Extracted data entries
◇ ◇ ◇ ◇

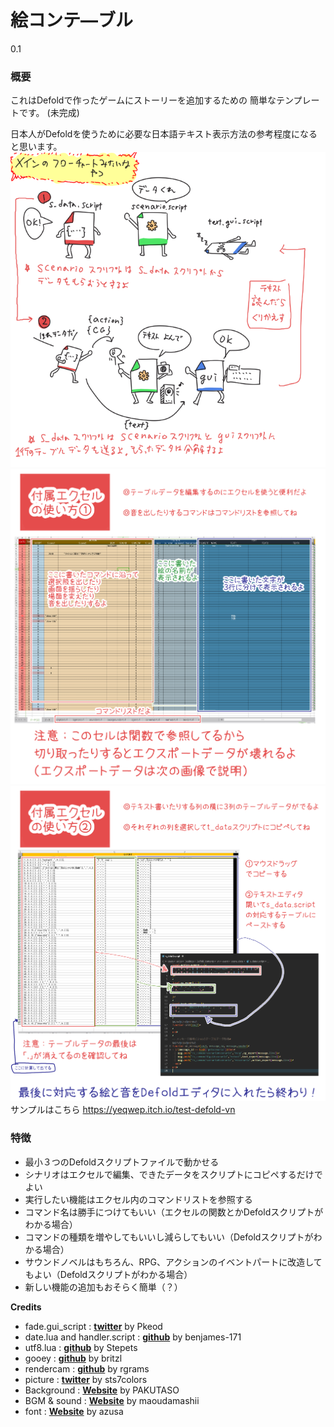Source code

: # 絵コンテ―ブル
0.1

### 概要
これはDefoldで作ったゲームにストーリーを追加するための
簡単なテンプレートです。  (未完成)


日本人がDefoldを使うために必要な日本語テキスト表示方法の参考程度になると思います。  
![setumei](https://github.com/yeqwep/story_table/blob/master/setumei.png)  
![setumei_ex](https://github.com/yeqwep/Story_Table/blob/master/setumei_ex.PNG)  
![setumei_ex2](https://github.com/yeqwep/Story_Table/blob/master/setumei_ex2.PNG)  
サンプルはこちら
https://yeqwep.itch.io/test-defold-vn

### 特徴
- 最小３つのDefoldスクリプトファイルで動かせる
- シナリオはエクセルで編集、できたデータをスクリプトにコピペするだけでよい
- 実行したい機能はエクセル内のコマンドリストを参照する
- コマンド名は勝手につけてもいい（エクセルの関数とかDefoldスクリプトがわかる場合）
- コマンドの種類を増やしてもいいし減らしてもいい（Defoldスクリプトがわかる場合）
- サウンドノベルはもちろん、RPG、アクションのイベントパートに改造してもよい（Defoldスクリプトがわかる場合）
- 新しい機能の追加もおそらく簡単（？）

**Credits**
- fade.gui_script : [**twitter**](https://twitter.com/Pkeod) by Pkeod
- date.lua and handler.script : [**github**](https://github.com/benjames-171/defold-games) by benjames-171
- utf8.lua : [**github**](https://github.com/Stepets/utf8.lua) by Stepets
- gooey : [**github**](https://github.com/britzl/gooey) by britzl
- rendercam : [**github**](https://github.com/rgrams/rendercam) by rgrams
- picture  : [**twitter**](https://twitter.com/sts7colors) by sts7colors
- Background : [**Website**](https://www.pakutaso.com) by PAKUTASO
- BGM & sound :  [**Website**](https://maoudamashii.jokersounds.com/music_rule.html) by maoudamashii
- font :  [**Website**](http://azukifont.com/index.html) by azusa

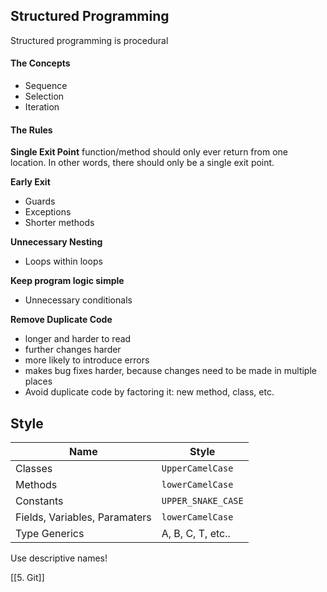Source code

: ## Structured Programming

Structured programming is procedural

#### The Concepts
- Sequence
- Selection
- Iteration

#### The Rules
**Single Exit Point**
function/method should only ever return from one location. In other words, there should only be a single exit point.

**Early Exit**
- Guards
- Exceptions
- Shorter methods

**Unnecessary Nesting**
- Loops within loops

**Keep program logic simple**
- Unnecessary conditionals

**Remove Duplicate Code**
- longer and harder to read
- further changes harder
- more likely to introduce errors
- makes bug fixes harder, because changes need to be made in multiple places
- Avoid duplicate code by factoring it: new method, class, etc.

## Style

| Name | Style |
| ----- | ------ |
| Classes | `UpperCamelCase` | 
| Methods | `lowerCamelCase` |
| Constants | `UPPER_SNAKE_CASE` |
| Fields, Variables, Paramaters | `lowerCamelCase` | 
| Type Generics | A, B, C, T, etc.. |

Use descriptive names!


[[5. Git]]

◇ ◇ ◇ ◇

## Instructions for the task
Every line above should be output exactly, except for the pictures.

## Your solution
Source code

: # 絵コンテ―ブル
0.1

### 概要
これはDefoldで作ったゲームにストーリーを追加するための
簡単なテンプレートです。  (未完成)


日本人がDefoldを使うために必要な日本語テキスト表示方法の参考程度になると思います。  
![setumei](https://github.com/yeqwep/story_table/blob/master/setumei.png)  
![setumei_ex](https://github.com/yeqwep/Story_Table/blob/master/setumei_ex.PNG)  
![setumei_ex2](https://github.com/yeqwep/Story_Table/blob/master/setumei_ex2.PNG)  
サンプルはこちら
https://yeqwep.itch.io/test-defold-vn

### 特徴
- 最小３つのDefoldスクリプトファイルで動かせる
- シナリオはエクセルで編集、できたデータをスクリプトにコピペするだけでよい
- 実行したい機能はエクセル内のコマンドリストを参照する
- コマンド名は勝手につけてもいい（エクセルの関数とかDefoldスクリプトがわかる場合）
- コマンドの種類を増やしてもいいし減らしてもいい（Defoldスクリプトがわかる場合）
- サウンドノベルはもちろん、RPG、アクションのイベントパートに改造してもよい（Defoldスクリプトがわかる場合）
- 新しい機能の追加もおそらく簡単（？）

**Credits**
- fade.gui_script : [**twitter**](https://twitter.com/Pkeod) by Pkeod
- date.lua and handler.script : [**github**](https://github.com/benjames-171/defold-games) by benjames-171
- utf8.lua : [**github**](https://github.com/Stepets/utf8.lua) by Stepets
- gooey : [**github**](https://github.com/britzl/gooey) by britzl
- rendercam : [**github**](https://github.com/rgrams/rendercam) by rgrams
- picture  : [**twitter**](https://twitter.com/sts7colors) by sts7colors
- Background : [**Website**](https://www.pakutaso.com) by PAKUTASO
- BGM & sound :  [**Website**](https://maoudamashii.jokersounds.com/music_rule.html) by maoudamashii
- font :  [**Website**](http://azukifont.com/index.html) by azusa

Source code

: ## Structured Programming

Structured programming is procedural

#### The Concepts
- Sequence
- Selection
- Iteration

#### The Rules
**Single Exit Point**
function/method should only ever return from one location. In other words, there should only be a single exit point.

**Early Exit**
- Guards
- Exceptions
- Shorter methods

**Unnecessary Nesting**
- Loops within loops

**Keep program logic simple**
- Unnecessary conditionals

**Remove Duplicate Code**
- longer and harder to read
- further changes harder
- more likely to introduce errors
- makes bug fixes harder, because changes need to be made in multiple places
- Avoid duplicate code by factoring it: new method, class, etc.

## Style

| Name | Style |
| ----- | ------ |
| Classes | `UpperCamelCase` | 
| Methods | `lowerCamelCase` |
| Constants | `UPPER_SNAKE_CASE` |
| Fields, Variables, Paramaters | `lowerCamelCase` | 
| Type Generics | A, B, C, T, etc.. |

Use descriptive names!


[[5. Git]]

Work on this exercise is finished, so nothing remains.